Pour la première fois depuis des années, les Libanais sont donc descendus dans la rue sans y avoir été appelés par des partis politiques ou confessionnels ni par des leaders politiques ou confessionnels. Pour les pousser à participer à la manifestation, il n'y avait ni autobus loués, ni sandwiches et bouteilles d'eau distribués et encore moins des banderoles et des portraits préparés à l'avance ! Rien qu'une juste colère contre ceux qui, depuis des années, les privent de leurs droits élémentaires et surtout de la perspective d'un avenir, tant ils sont occupés soit à se disputer, soit à se partager le pouvoir et ses privilèges. Dans sa diversité et son côté hétéroclite, la foule des manifestants était unie sur un même refus d'être considérée comme un troupeau de moutons. Les plus intellectuels parmi les manifestants parlaient de l'incroyable capacité de la classe au pouvoir à transformer toutes les causes en parts de gâteau et les moins instruits parlaient des coupures d'eau et d'électricité et de l'accumulation des déchets en plein mois d'août. Chacun est venu avec son histoire, mais tous se rejoignent dans un même refus de la corruption actuelle qui se cache sous le vernis du confessionnalisme pour permettre à chaque leader confessionnel de s'approprier les ressources du pays sous prétexte de défendre une communauté face à la menace représentée par les autres. Et c'est justement cet aspect-là du mouvement de protestation populaire qui a fait peur à la classe politique, redevenue brusquement solidaire et unie face à un même danger, la colère du peuple. La peur s'est manifestée par un comportement hésitant et improvisé de la part du pouvoir, d'abord par l'instauration d'un mur qui a été rapidement enlevé, puis par des décisions aussitôt retirées, avant de décider d'une nouvelle tactique : absorber les manifestants, leur jeter quelques décisions pour les calmer, chercher à les diviser et à les discréditer pour reprendre ensuite l'initiative.

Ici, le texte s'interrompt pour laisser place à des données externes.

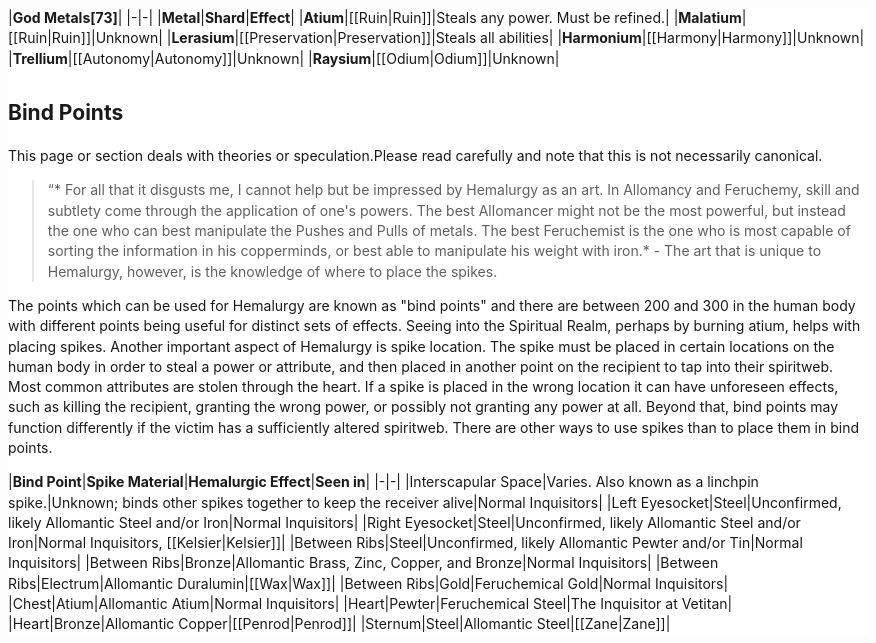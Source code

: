 

|**God Metals[73]**|
|-|-|
|**Metal**|**Shard**|**Effect**|
|**Atium**|[[Ruin\|Ruin]]|Steals any power. Must be refined.|
|**Malatium**|[[Ruin\|Ruin]]|Unknown|
|**Lerasium**|[[Preservation\|Preservation]]|Steals all abilities|
|**Harmonium**|[[Harmony\|Harmony]]|Unknown|
|**Trellium**|[[Autonomy\|Autonomy]]|Unknown|
|**Raysium**|[[Odium\|Odium]]|Unknown|

## Bind Points
This page or section deals with theories or speculation.Please read carefully and note that this is not necessarily canonical.

>“* For all that it disgusts me, I cannot help but be impressed by Hemalurgy as an art. In Allomancy and Feruchemy, skill and subtlety come through the application of one's powers. The best Allomancer might not be the most powerful, but instead the one who can best manipulate the Pushes and Pulls of metals. The best Feruchemist is the one who is most capable of sorting the information in his copperminds, or best able to manipulate his weight with iron.*
\-
The art that is unique to Hemalurgy, however, is the knowledge of where to place the spikes.


The points which can be used for Hemalurgy are known as "bind points" and there are between 200 and 300 in the human body with different points being useful for distinct sets of effects. Seeing into the Spiritual Realm, perhaps by burning atium, helps with placing spikes.
Another important aspect of Hemalurgy is spike location. The spike must be placed in certain locations on the human body in order to steal a power or attribute, and then placed in another point on the recipient to tap into their spiritweb. Most common attributes are stolen through the heart. If a spike is placed in the wrong location it can have unforeseen effects, such as killing the recipient, granting the wrong power, or possibly not granting any power at all. Beyond that, bind points may function differently if the victim has a sufficiently altered spiritweb.
There are other ways to use spikes than to place them in bind points.

|**Bind Point**|**Spike Material**|**Hemalurgic Effect**|**Seen in**|
|-|-|
|Interscapular Space|Varies. Also known as a linchpin spike.|Unknown; binds other spikes together to keep the receiver alive|Normal Inquisitors|
|Left Eyesocket|Steel|Unconfirmed, likely Allomantic Steel and/or Iron|Normal Inquisitors|
|Right Eyesocket|Steel|Unconfirmed, likely Allomantic Steel and/or Iron|Normal Inquisitors, [[Kelsier\|Kelsier]]|
|Between Ribs|Steel|Unconfirmed, likely Allomantic Pewter and/or Tin|Normal Inquisitors|
|Between Ribs|Bronze|Allomantic Brass, Zinc, Copper, and Bronze|Normal Inquisitors|
|Between Ribs|Electrum|Allomantic Duralumin|[[Wax\|Wax]]|
|Between Ribs|Gold|Feruchemical Gold|Normal Inquisitors|
|Chest|Atium|Allomantic Atium|Normal Inquisitors|
|Heart|Pewter|Feruchemical Steel|The Inquisitor at Vetitan|
|Heart|Bronze|Allomantic Copper|[[Penrod\|Penrod]]|
|Sternum|Steel|Allomantic Steel|[[Zane\|Zane]]|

C'est ainsi qu'à peine la manifestation de samedi entamée, des chiffres ont commencé à circuler dans les médias sur le fait qu'il n'y aurait pas plus que quelques milliers de manifestants. Les sources sécuritaires ont parlé de 20 à 30 000 personnes, alors que pour les organisateurs, les manifestants étaient près de cent mille. Mais en réalité, le chiffre réel importe peu. Ce qui compte, c'est que les personnes qui sont descendues dans la rue l'ont fait de leur propre initiative pour exprimer leur ras-le-bol et s'il y avait des milliers place des Martyrs, il y en avait bien plus qui partageaient le même sentiment chez eux à travers le petit écran, ou par le biais des réseaux sociaux. C'est d'ailleurs parce qu'elle a pris conscience de l'ampleur du mouvement de protestation que la classe au pouvoir a aussitôt cherché à discréditer les figures qui en ont émergé ou à mettre l'accent sur la confusion dans les slogans. Ce n'est pas non plus un hasard si les ambassades occidentales sont intervenues pour presser le gouvernement de ne pas tirer sur les manifestants afin de ne pas radicaliser encore plus le mouvement.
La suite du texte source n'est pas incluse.